##### Supplied data #####

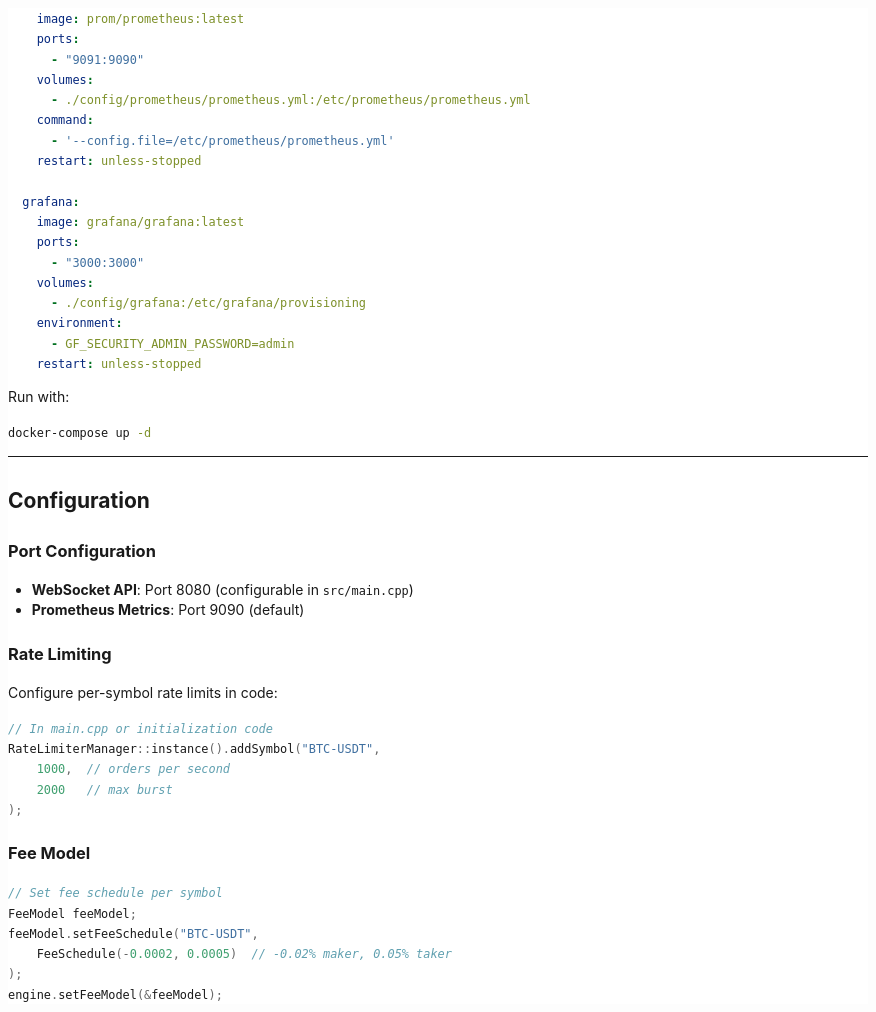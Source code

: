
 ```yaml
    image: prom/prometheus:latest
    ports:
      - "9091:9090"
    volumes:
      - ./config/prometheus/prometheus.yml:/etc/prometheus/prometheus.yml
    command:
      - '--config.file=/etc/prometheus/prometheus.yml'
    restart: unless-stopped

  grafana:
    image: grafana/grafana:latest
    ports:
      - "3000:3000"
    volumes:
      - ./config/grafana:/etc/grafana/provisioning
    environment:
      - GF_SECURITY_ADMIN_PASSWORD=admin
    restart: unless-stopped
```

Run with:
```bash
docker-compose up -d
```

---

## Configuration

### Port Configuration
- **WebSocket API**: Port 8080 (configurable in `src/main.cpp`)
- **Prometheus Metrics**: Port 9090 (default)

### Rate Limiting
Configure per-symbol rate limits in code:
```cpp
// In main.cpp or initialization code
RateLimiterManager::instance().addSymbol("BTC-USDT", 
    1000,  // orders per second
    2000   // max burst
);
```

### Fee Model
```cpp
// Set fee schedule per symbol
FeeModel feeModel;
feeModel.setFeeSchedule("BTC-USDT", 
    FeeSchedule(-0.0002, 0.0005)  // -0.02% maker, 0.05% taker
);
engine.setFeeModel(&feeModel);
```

#####

**Task**
Output each entry above word for word. The pictures stay out.

**Result of this exercise**
Source code

:
 ```yaml
    image: prom/prometheus:latest
    ports:
      - "9091:9090"
    volumes:
      - ./config/prometheus/prometheus.yml:/etc/prometheus/prometheus.yml
    command:
      - '--config.file=/etc/prometheus/prometheus.yml'
    restart: unless-stopped

  grafana:
    image: grafana/grafana:latest
    ports:
      - "3000:3000"
    volumes:
      - ./config/grafana:/etc/grafana/provisioning
    environment:
      - GF_SECURITY_ADMIN_PASSWORD=admin
    restart: unless-stopped
```

Run with:
```bash
docker-compose up -d
```

---

## Configuration

### Port Configuration
- **WebSocket API**: Port 8080 (configurable in `src/main.cpp`)
- **Prometheus Metrics**: Port 9090 (default)

### Rate Limiting
Configure per-symbol rate limits in code:
```cpp
// In main.cpp or initialization code
RateLimiterManager::instance().addSymbol("BTC-USDT", 
    1000,  // orders per second
    2000   // max burst
);
```

### Fee Model
```cpp
// Set fee schedule per symbol
FeeModel feeModel;
feeModel.setFeeSchedule("BTC-USDT", 
    FeeSchedule(-0.0002, 0.0005)  // -0.02% maker, 0.05% taker
);
engine.setFeeModel(&feeModel);
```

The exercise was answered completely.